[Stored dataset items]
════════════════

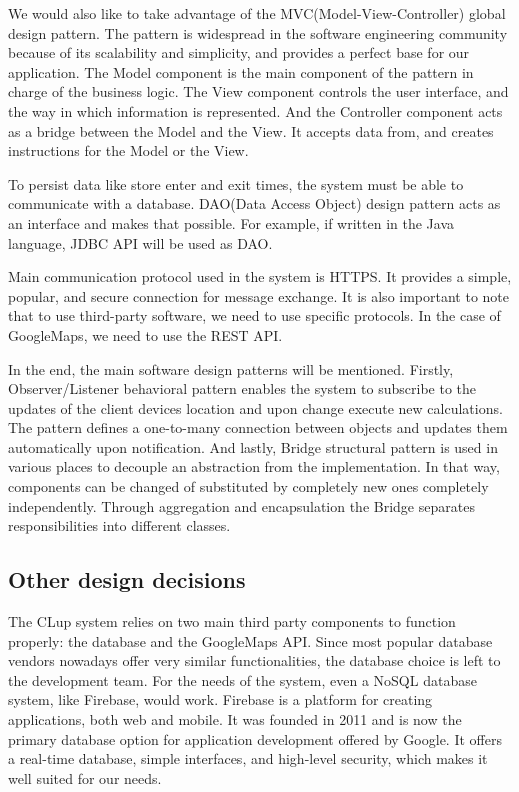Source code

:  

We would also like to take advantage of the MVC(Model-View-Controller) global design pattern. The pattern is widespread in the software engineering community because of its scalability and simplicity, and provides a perfect base for our application. The Model component is the main component of the pattern in charge of the business logic. The View component controls the user interface, and the way in which information is represented. And the Controller component acts as a bridge between the Model and the View. It accepts data from, and creates instructions for the Model or the View. \newline


To persist data like store enter and exit times, the system must be able to communicate with a database. DAO(Data Access Object) design pattern acts as an interface and makes that possible. For example, if written in the Java language, JDBC API will be used as DAO. 

 

Main communication protocol used in the system is HTTPS. It provides a simple, popular, and secure connection for message exchange. It is also important to note that to use third-party software, we need to use specific protocols. In the case of GoogleMaps, we need to use the REST API. \newline

 

In the end, the main software design patterns will be mentioned. Firstly, Observer/Listener behavioral pattern enables the system to subscribe to the updates of the client devices location and upon change execute new calculations. The pattern defines a one-to-many connection between objects and updates them automatically upon notification. And lastly, Bridge structural pattern is used in various places to decouple an abstraction from the implementation. In that way, components can be changed of substituted by completely new ones completely independently. Through aggregation and encapsulation the Bridge separates responsibilities into different classes. 
\newpage
\subsection{Other design decisions}
\hspace{\parindent}The CLup system relies on two main third party components to function properly: the database and the GoogleMaps API. Since most popular database vendors nowadays offer very similar functionalities, the database choice is left to the development team. For the needs of the system, even a NoSQL database system, like Firebase, would work. Firebase is a platform for creating applications, both web and mobile. It was founded in 2011 and is now the primary database option for application development offered by Google. It offers a real-time database, simple interfaces, and high-level security, which makes it well suited for our needs. \newline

════════════════

* _Action item_:
In the data above, how many lines hold the word "also"? Give only the number.

* _Exercise output_:
2